What do you picture in your mind when you hear the phrase “symbols for autism”? It might be the puzzle piece, the color blue, the infinity sign, or maybe the butterfly? This article will discuss some of these symbols, what they mean, and how autistic advocates feel about their usage.
When researching for this article, I had the pleasure of speaking with some autism advocates and individuals with autism, like Thomas McKean, who was diagnosed autistic when he was 14 years old and is an avid advocate for autism spectrum disorder (ASD).

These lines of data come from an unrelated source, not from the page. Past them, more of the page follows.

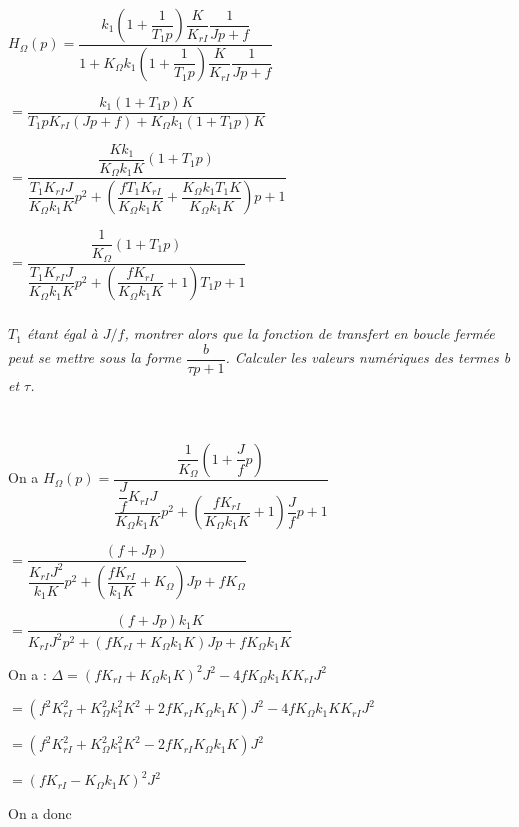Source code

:\documentclass[10pt,fleqn]{article} %
\begin{document}
\begin{multicols}{2}
\ifprof
\begin{corrige}
$H_{\Omega}(p)=\dfrac{k_{1}\left( 1 + \dfrac{1}{T_{1}p} \right)\dfrac{K}{K_{rI}}\dfrac{1}{Jp+f}}{1+ K_{\Omega}k_{1}\left( 1 +\dfrac{1}{T_{1}p} \right)\dfrac{K}{K_{rI}}\dfrac{1}{Jp+f}}$

$=\dfrac{k_{1}\left( 1 + T_{1}p \right)K}{T_{1}p K_{rI}\left(Jp+f\right) + K_{\Omega}k_{1}\left(1+ T_{1}p\right) K}$

$=\dfrac{\dfrac{Kk_{1}}{K_{\Omega}k_{1}K}\left( 1 + T_{1}p \right)}{\dfrac{T_{1} K_{rI}J}{K_{\Omega}k_{1}K}p^2+\left(\dfrac{fT_{1} K_{rI}}{K_{\Omega}k_{1}K}+\dfrac{K_{\Omega}k_{1}T_{1}K}{K_{\Omega}k_{1}K}\right)p + 1 }$


$=\dfrac{\dfrac{1}{K_{\Omega}}\left( 1 + T_{1}p \right)}{\dfrac{T_{1} K_{rI}J}{K_{\Omega}k_{1}K}p^2+\left(\dfrac{f K_{rI}}{K_{\Omega}k_{1}K}+1\right)T_{1}p + 1 }$

\end{corrige}
\else
\fi

\subparagraph{}\textit{$T_1$ étant égal à $J/f$, montrer alors que
  la fonction de transfert en boucle fermée peut se mettre sous la forme
  \(\dfrac{b}{\tau p + 1}\). Calculer les valeurs numériques des termes
  \emph{b} et \emph{$\tau$}.}

\ifprof
\begin{corrige}~\\

\footnotesize

On a 
$H_{\Omega}(p)=\dfrac{\dfrac{1}{K_{\Omega}}\left( 1 + \dfrac{J}{f}p \right)}{\dfrac{\dfrac{J}{f} K_{rI}J}{K_{\Omega}k_{1}K}p^2+\left(\dfrac{f K_{rI}}{K_{\Omega}k_{1}K}+1\right)\dfrac{J}{f}p + 1 }$

$=\dfrac{\left( f + Jp \right)}{\dfrac{ K_{rI}J^2}{k_{1}K}p^2+\left(\dfrac{f K_{rI}}{k_{1}K}+K_{\Omega}\right)Jp + fK_{\Omega}}$

$=\dfrac{\left( f + Jp \right)k_{1}K}{ K_{rI}J^2p^2+\left(f K_{rI}+K_{\Omega}k_{1}K\right)Jp + fK_{\Omega}k_{1}K}$


On a :
$\Delta =\left(f K_{rI}+K_{\Omega}k_{1}K\right)^2J^2 -4 fK_{\Omega}k_{1}KK_{rI}J^2 $ 

$=\left(f^2 K_{rI}^2+K_{\Omega}^2k_{1}^2K^2+2f K_{rI}K_{\Omega}k_{1}K\right)J^2 -4 fK_{\Omega}k_{1}KK_{rI}J^2 $

$=\left(f^2 K_{rI}^2+K_{\Omega}^2k_{1}^2K^2-2f K_{rI}K_{\Omega}k_{1}K\right)J^2  $

$=\left(f K_{rI}-K_{\Omega}k_{1}K\right)^2J^2  $

On a donc 


\end{corrige}
\end{multicols}
\end{document}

I hope you find their views useful and bear their different standpoints in mind when using the following symbols.
Is there an official symbol for autism?
There is no one symbol that represents autism but there is one particular symbol that seems to be most widely recognised: the puzzle piece.
When I spoke with Joe Omichinski, who is an autistic individual, he stated: “The symbols I most associate with autism are the puzzle piece and the color blue. If I had to pick a favorite symbol, I would pick the color blue, mainly because blue is one of my favorite colors.”
Thomas McKean, who was one of 15 people who helped create the multi-colored, interlocking puzzle piece ribbon and Autism Awareness Month, added: “I associate the multi-colored puzzle piece with autism. So far as I am, it remains the official international autism symbol. When you see it, you know what it is and what it represents.”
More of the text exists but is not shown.